Danke, Herr Rehberg.

Im Ältestenrat wurde eine Aussprache mit einer Dauer von 90 Minuten vereinbart. Ich sehe und höre keinen Widerspruch, dann ist es so beschlossen. Ich eröffne die Aussprache.

Das Wort hat der Innenminister Herr Dr. Timm.

Frau Präsidentin! Meine sehr verehrten Damen und Herren! Es wird oft gesagt, Deutschland sei reformunfähig. Dabei wird darauf hingewiesen, dass die Bundesrepublik Deutschland im europäischen Vergleich von Jahrzehnt zu Jahrzehnt zurückfällt. Es gab Zeiten, da waren wir führend im Wirtschaftswachstum, made in Germany war das Qualitätssiegel schlechthin, auf dem Arbeitsmarkt wurden Fachkräfte gesucht, die soziale Struktur galt als vorbildlich und ein deutscher Bildungsabschluss erreichte Weltniveau. Ich kann mich noch daran erinnern. Heute sind wir im europäischen Vergleich vielfach unter dem Durchschnitt: schlechtes Wirtschaftswachstum, hohe Arbeitslosigkeit, soziale Strukturprobleme, Qualitätsrückstände im Bildungsbereich nach PISA und vieles mehr.

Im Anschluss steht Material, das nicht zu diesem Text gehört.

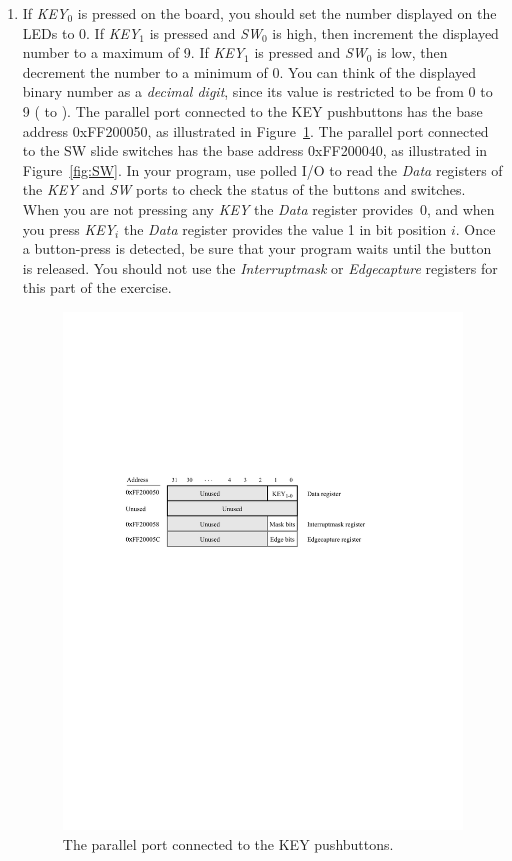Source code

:\documentclass[epsfig,10pt,fullpage]{article}
\begin{document}
\begin{enumerate}
\item If {\it KEY}$_0$ is pressed on the board, you should set the number displayed on the
LEDs to 0. If {\it KEY}$_1$ is pressed and {\it SW}$_0$ is high, then increment the displayed
number to a maximum of 9. If {\it KEY}$_1$ is pressed and {\it SW}$_0$ is low, then decrement the
number to a minimum of 0. You can think of the displayed binary number as a {\it decimal digit},
since its value is restricted to be from 0 to 9 ( to ). The 
parallel port connected to the KEY pushbuttons has the base address
{\sf 0xFF200050}, as illustrated in Figure~\ref{fig:KEY}. The parallel port connected to
the SW slide switches has the base address {\sf 0xFF200040}, as illustrated in Figure~\ref{fig:SW}.
In your program, use polled I/O to read the {\it Data} registers of the {\it KEY} and {\it SW}
ports to check the status of the buttons and switches. When you are not pressing 
any {\it KEY} the {\it Data} register provides~0, and when you press {\it KEY}$_i$ the 
{\it Data} register provides the value 1 in bit position $i$. Once a button-press is detected,
be sure that your program waits until the button is released. You should not use the 
{\it Interruptmask} or {\it Edgecapture} registers for this part of the exercise.

\begin{figure}[htb]
	\begin{center}
	\includegraphics[scale=1]{figures/figureKEY.pdf}
	\end{center}
	\caption{The parallel port connected to the KEY pushbuttons.}
\label{fig:KEY}
\end{figure}


\end{enumerate}
\end{document}
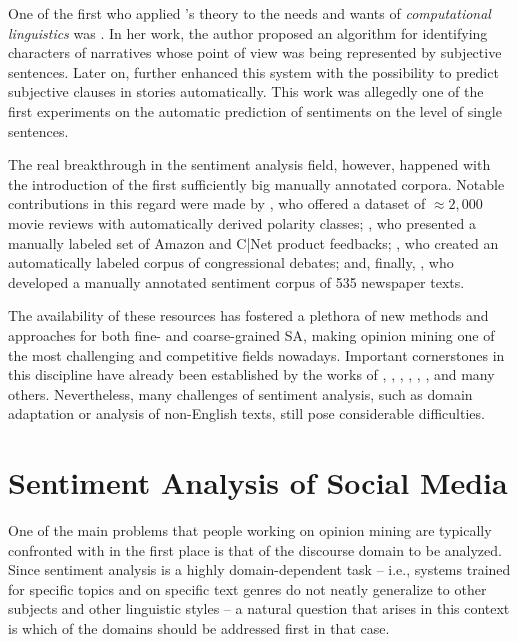 One of the first who applied \citeauthor{Banfield:82}'s theory to the
needs and wants of \emph{computational linguistics} was
\citet{Wiebe:90a}.  In her work, the author proposed an algorithm for
identifying characters of narratives whose point of view was being
represented by subjective sentences.  Later on, \citet{Wiebe:94}
further enhanced this system with the possibility to predict
subjective clauses in stories automatically.  This work was allegedly
one of the first experiments on the automatic prediction of sentiments
on the level of single sentences.

The real breakthrough in the sentiment analysis field, however,
happened with the introduction of the first sufficiently big manually
annotated corpora.  Notable contributions in this regard were made by
\citet{Pang:04,Pang:05}, who offered a dataset of $\approx2,000$ movie
reviews with automatically derived polarity classes; \citet{Hu:04},
who presented a manually labeled set of Amazon and C|Net product
feedbacks; \citet{Thomas:06}, who created an automatically labeled
corpus of congressional debates; and, finally, \citet{Wiebe:05}, who
developed a manually annotated sentiment corpus of 535 newspaper
texts.

The availability of these resources has fostered a plethora of new
methods and approaches for both fine- and coarse-grained SA, making
opinion mining one of the most challenging and competitive fields
nowadays.  Important cornerstones in this discipline have already been
established by the works of \citet{Pang:02}, \citet{Wiebe:05},
\citet{Wilson:05}, \citet{Breck:07}, \citet{Choi:09,Choi:10},
\citet{Yessenalina:11}, \citet{Socher:11, Socher:12} and many others.
Nevertheless, many challenges of sentiment analysis, such as domain
adaptation or analysis of non-English texts, still pose considerable
difficulties.

\section{Sentiment Analysis of Social Media}

One of the main problems that people working on opinion mining are
typically confronted with in the first place is that of the discourse
domain to be analyzed.  Since sentiment analysis is a highly
domain-dependent task \citep[cf.][]{Aue:05,Blitzer:07,Li:08} -- i.e.,
systems trained for specific topics and on specific text genres do not
neatly generalize to other subjects and other linguistic styles -- a
natural question that arises in this context is which of the domains
should be addressed first in that case.

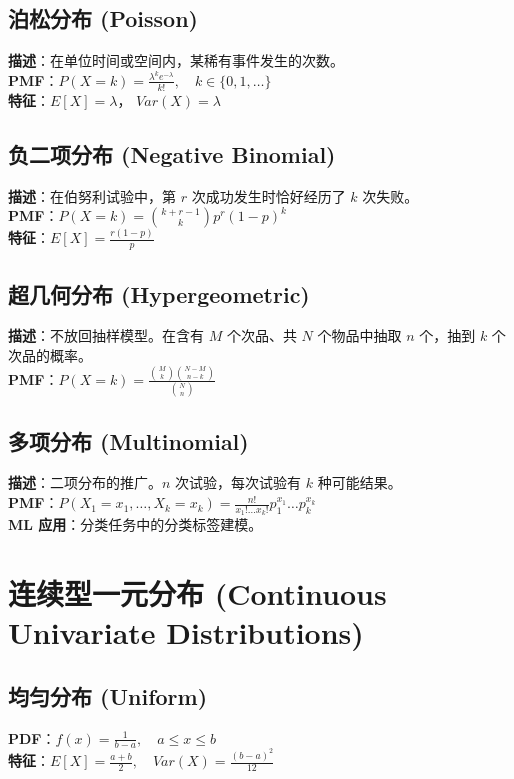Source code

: \documentclass[12pt, a4paper]{article}
\begin{document}
\subsection{泊松分布 (Poisson)}
\textbf{描述}：在单位时间或空间内，某稀有事件发生的次数。
\\ \textbf{PMF}：$P(X=k) = \frac{\lambda^k e^{-\lambda}}{k!}, \quad k \in \{0, 1, \dots\}$
\\ \textbf{特征}：$E[X] = \lambda$， $Var(X) = \lambda$

\subsection{负二项分布 (Negative Binomial)}
\textbf{描述}：在伯努利试验中，第 $r$ 次成功发生时恰好经历了 $k$ 次失败。
\\ \textbf{PMF}：$P(X=k) = \binom{k+r-1}{k} p^r(1-p)^k$
\\ \textbf{特征}：$E[X] = \frac{r(1-p)}{p}$

\subsection{超几何分布 (Hypergeometric)}
\textbf{描述}：不放回抽样模型。在含有 $M$ 个次品、共 $N$ 个物品中抽取 $n$ 个，抽到 $k$ 个次品的概率。
\\ \textbf{PMF}：$P(X=k) = \frac{\binom{M}{k}\binom{N-M}{n-k}}{\binom{N}{n}}$

\subsection{多项分布 (Multinomial)}
\textbf{描述}：二项分布的推广。$n$ 次试验，每次试验有 $k$ 种可能结果。
\\ \textbf{PMF}：$P(X_1=x_1, \dots, X_k=x_k) = \frac{n!}{x_1! \dots x_k!} p_1^{x_1} \dots p_k^{x_k}$
\\ \textbf{ML 应用}：分类任务中的分类标签建模。

\section{连续型一元分布 (Continuous Univariate Distributions)}

\subsection{均匀分布 (Uniform)}
\textbf{PDF}：$f(x) = \frac{1}{b-a}, \quad a \le x \le b$
\\ \textbf{特征}：$E[X] = \frac{a+b}{2}, \quad Var(X) = \frac{(b-a)^2}{12}$
\end{document}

(Dr. Ulrich Born, CDU: Ach ja! Wer regiert denn hier?! – Zuruf von Dr. Armin Jäger, CDU)

Das ist nicht zufällig so, Herr Dr. Jäger,

(Unruhe bei einzelnen Abgeordneten der CDU – Dr. Ulrich Born, CDU: Ganz gewiss nicht. Ganz gewiss nicht. – Dr. Armin Jäger, CDU: Solche Selbsterkenntnis ist richtig ungewöhnlich bei Ihnen.)

das ist das Ergebnis mangelnder Dynamik in Staat,

(Dr. Ulrich Born, CDU: Richtig, richtig. – Harry Glawe, CDU: Genau.)

Wirtschaft und Gesellschaft seit Jahrzehnten.

(Heiterkeit bei Dr. Armin Jäger, CDU: Ja, wenn man schon zuguckt, ja.)

Ich persönlich halte vor allem das Scheitern der Föderalismuskommission Ende letzten Jahres für verheerend,

(Dr. Armin Jäger, CDU: Ja.)

denn der staatlich organisierte Organisations- und Entscheidungsstau zwischen Bund, Ländern und Kommunen ist eine ganz wesentliche Ursache für die mangelnde Reformfähigkeit in Deutschland insgesamt. Wir als strukturell schwaches Bundesland sind hiervon ganz besonders betroffen. Deswegen haben wir auch unsere eigenen Hausaufgaben zu machen bei der Frage, wie wir für die nachfolgende Generation Lebensbedingungen schaffen,

(Dr. Ulrich Born, CDU: Einfach anfangen! – Egbert Liskow, CDU: Dann fangt doch an! – Wolfgang Riemann, CDU: Einfach anfangen, Herr Timm!)

die Wohlstand und soziale Sicherheit ermöglichen.